Difference in the malignancy between RAS and GLI1-transformed astrocytes is associated with frequency of p27KIP1-positive cells in xenograft tissues

We demonstrate that the introduction of GLI1 is sufficient for immortalized human astrocytes to be transformed whereas FOXM1 fails to induce malignant transformation, suggesting differences between GLI1 and FOXM1 in terms of transforming ability despite both transcription factors being overexpressed in malignant gliomas. Moreover, in investigations of mechanisms underlying relatively less-malignant features of GLI1-transformed astrocytes, we found that p27(KIP1)-positive cells were frequently observed in xenografts derived from GLI1-transformed astrocytes compared to those from RAS-transformed cells. As shRNA-mediated knockdown of p27(KIP1) accelerates tumor progression of GLI1-transformed astrocytes, downregulation of p27(KIP1) contributes to malignant features of transformed astrocytes.
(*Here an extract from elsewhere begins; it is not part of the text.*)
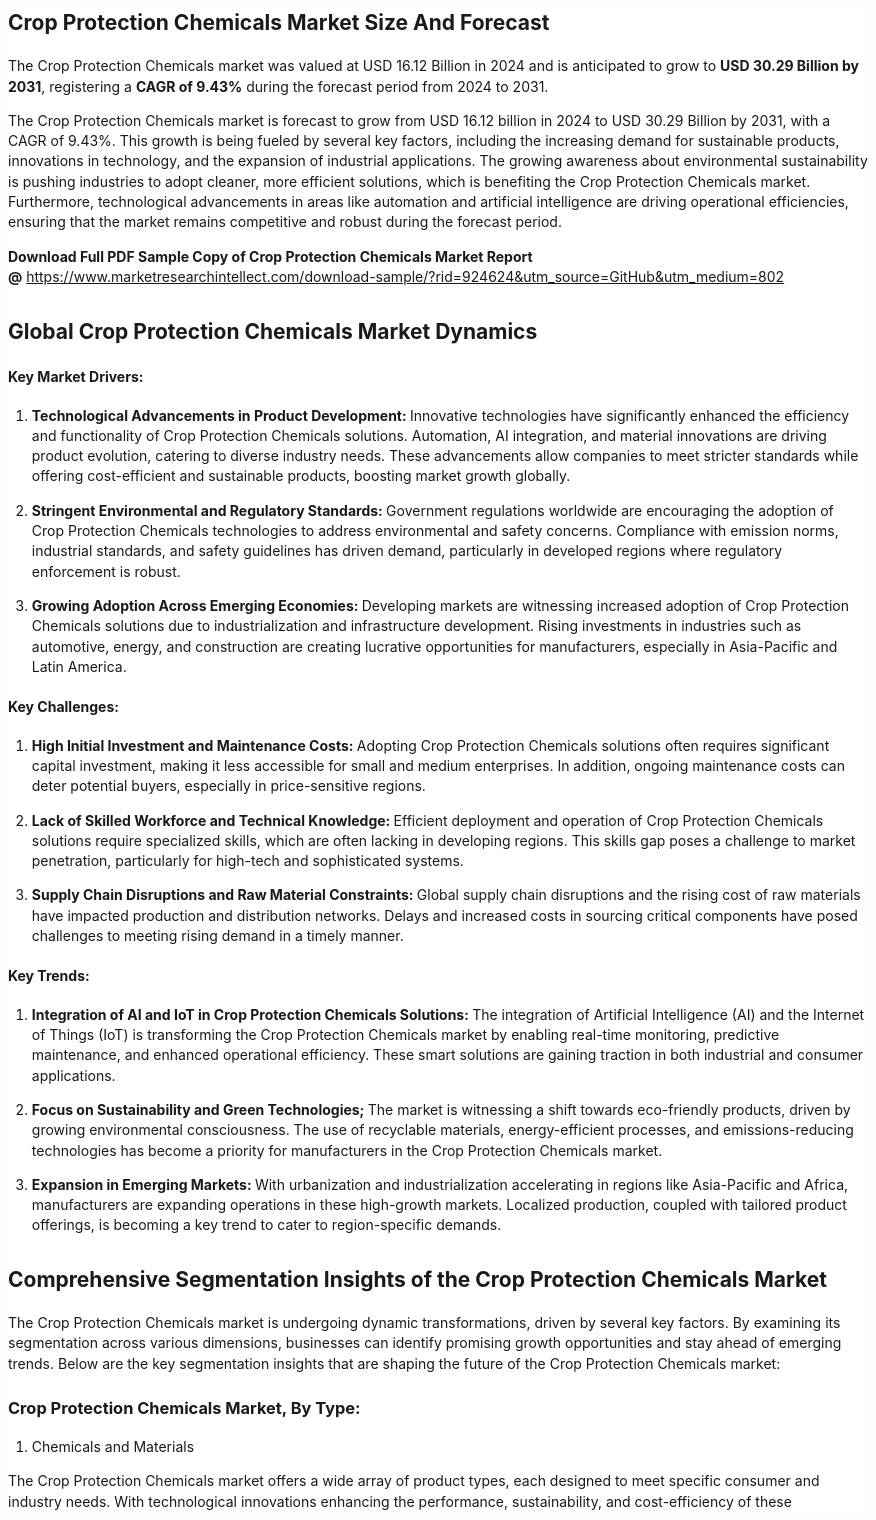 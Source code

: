 <h2>Crop Protection Chemicals Market Size And Forecast</h2><p>The Crop Protection Chemicals market was valued at USD 16.12 Billion in 2024 and is anticipated to grow to <strong>USD 30.29 Billion by 2031</strong>, registering a <strong>CAGR of 9.43%</strong> during the forecast period from 2024 to 2031.</p><p>The Crop Protection Chemicals market is forecast to grow from USD 16.12 billion in 2024 to USD 30.29 Billion by 2031, with a CAGR of 9.43%. This growth is being fueled by several key factors, including the increasing demand for sustainable products, innovations in technology, and the expansion of industrial applications. The growing awareness about environmental sustainability is pushing industries to adopt cleaner, more efficient solutions, which is benefiting the Crop Protection Chemicals market. Furthermore, technological advancements in areas like automation and artificial intelligence are driving operational efficiencies, ensuring that the market remains competitive and robust during the forecast period.</p><p><strong>Download Full PDF Sample Copy of Crop Protection Chemicals Market Report @</strong>&nbsp;<a href="https://www.marketresearchintellect.com/download-sample/?rid=924624&amp;utm_source=GitHub&amp;utm_medium=802">https://www.marketresearchintellect.com/download-sample/?rid=924624&amp;utm_source=GitHub&amp;utm_medium=802</a></p><h2>Global Crop Protection Chemicals Market Dynamics</h2><h4><strong>Key Market Drivers:</strong></h4><ol><li><p><strong>Technological Advancements in Product Development:&nbsp;</strong>Innovative technologies have significantly enhanced the efficiency and functionality of Crop Protection Chemicals solutions. Automation, AI integration, and material innovations are driving product evolution, catering to diverse industry needs. These advancements allow companies to meet stricter standards while offering cost-efficient and sustainable products, boosting market growth globally.</p></li><li><p><strong>Stringent Environmental and Regulatory Standards:&nbsp;</strong>Government regulations worldwide are encouraging the adoption of Crop Protection Chemicals technologies to address environmental and safety concerns. Compliance with emission norms, industrial standards, and safety guidelines has driven demand, particularly in developed regions where regulatory enforcement is robust.</p></li><li><p><strong>Growing Adoption Across Emerging Economies:&nbsp;</strong>Developing markets are witnessing increased adoption of Crop Protection Chemicals solutions due to industrialization and infrastructure development. Rising investments in industries such as automotive, energy, and construction are creating lucrative opportunities for manufacturers, especially in Asia-Pacific and Latin America.</p></li></ol><h4><strong>Key Challenges:</strong></h4><ol><li><p><strong>High Initial Investment and Maintenance Costs:&nbsp;</strong>Adopting Crop Protection Chemicals solutions often requires significant capital investment, making it less accessible for small and medium enterprises. In addition, ongoing maintenance costs can deter potential buyers, especially in price-sensitive regions.</p></li><li><p><strong>Lack of Skilled Workforce and Technical Knowledge:&nbsp;</strong>Efficient deployment and operation of Crop Protection Chemicals solutions require specialized skills, which are often lacking in developing regions. This skills gap poses a challenge to market penetration, particularly for high-tech and sophisticated systems.</p></li><li><p><strong>Supply Chain Disruptions and Raw Material Constraints:&nbsp;</strong>Global supply chain disruptions and the rising cost of raw materials have impacted production and distribution networks. Delays and increased costs in sourcing critical components have posed challenges to meeting rising demand in a timely manner.</p></li></ol><h4><strong>Key Trends:</strong></h4><ol><li><p><strong>Integration of AI and IoT in Crop Protection Chemicals Solutions:&nbsp;</strong>The integration of Artificial Intelligence (AI) and the Internet of Things (IoT) is transforming the Crop Protection Chemicals market by enabling real-time monitoring, predictive maintenance, and enhanced operational efficiency. These smart solutions are gaining traction in both industrial and consumer applications.</p></li><li><p><strong>Focus on Sustainability and Green Technologies;&nbsp;</strong>The market is witnessing a shift towards eco-friendly products, driven by growing environmental consciousness. The use of recyclable materials, energy-efficient processes, and emissions-reducing technologies has become a priority for manufacturers in the Crop Protection Chemicals market.</p></li><li><p><strong>Expansion in Emerging Markets:&nbsp;</strong>With urbanization and industrialization accelerating in regions like Asia-Pacific and Africa, manufacturers are expanding operations in these high-growth markets. Localized production, coupled with tailored product offerings, is becoming a key trend to cater to region-specific demands.</p></li></ol><div class="article-main__content" data-test-id="publishing-text-block"><h2>Comprehensive Segmentation Insights of the Crop Protection Chemicals Market</h2><p>The Crop Protection Chemicals market is undergoing dynamic transformations, driven by several key factors. By examining its segmentation across various dimensions, businesses can identify promising growth opportunities and stay ahead of emerging trends. Below are the key segmentation insights that are shaping the future of the Crop Protection Chemicals market:</p><h3><strong>Crop Protection Chemicals Market, By Type:<br /></strong></h3><ol><li>Chemicals and Materials</li></ol><p>The Crop Protection Chemicals market offers a wide array of product types, each designed to meet specific consumer and industry needs. With technological innovations enhancing the performance, sustainability, and cost-efficiency of these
We propose that the models using immortalized/transformed astrocytes are useful to identify the minimal and most crucial set of changes required for glioma formation.

Automated summary

GLI1 is able to transform immortalized human astrocytes, while FOXM1 fails to induce malignant transformation. The downregulation of p27(KIP1) contributes to the malignant features of transformed astrocytes. Models using immortalized/transformed astrocytes are useful for identifying essential changes required for glioma formation.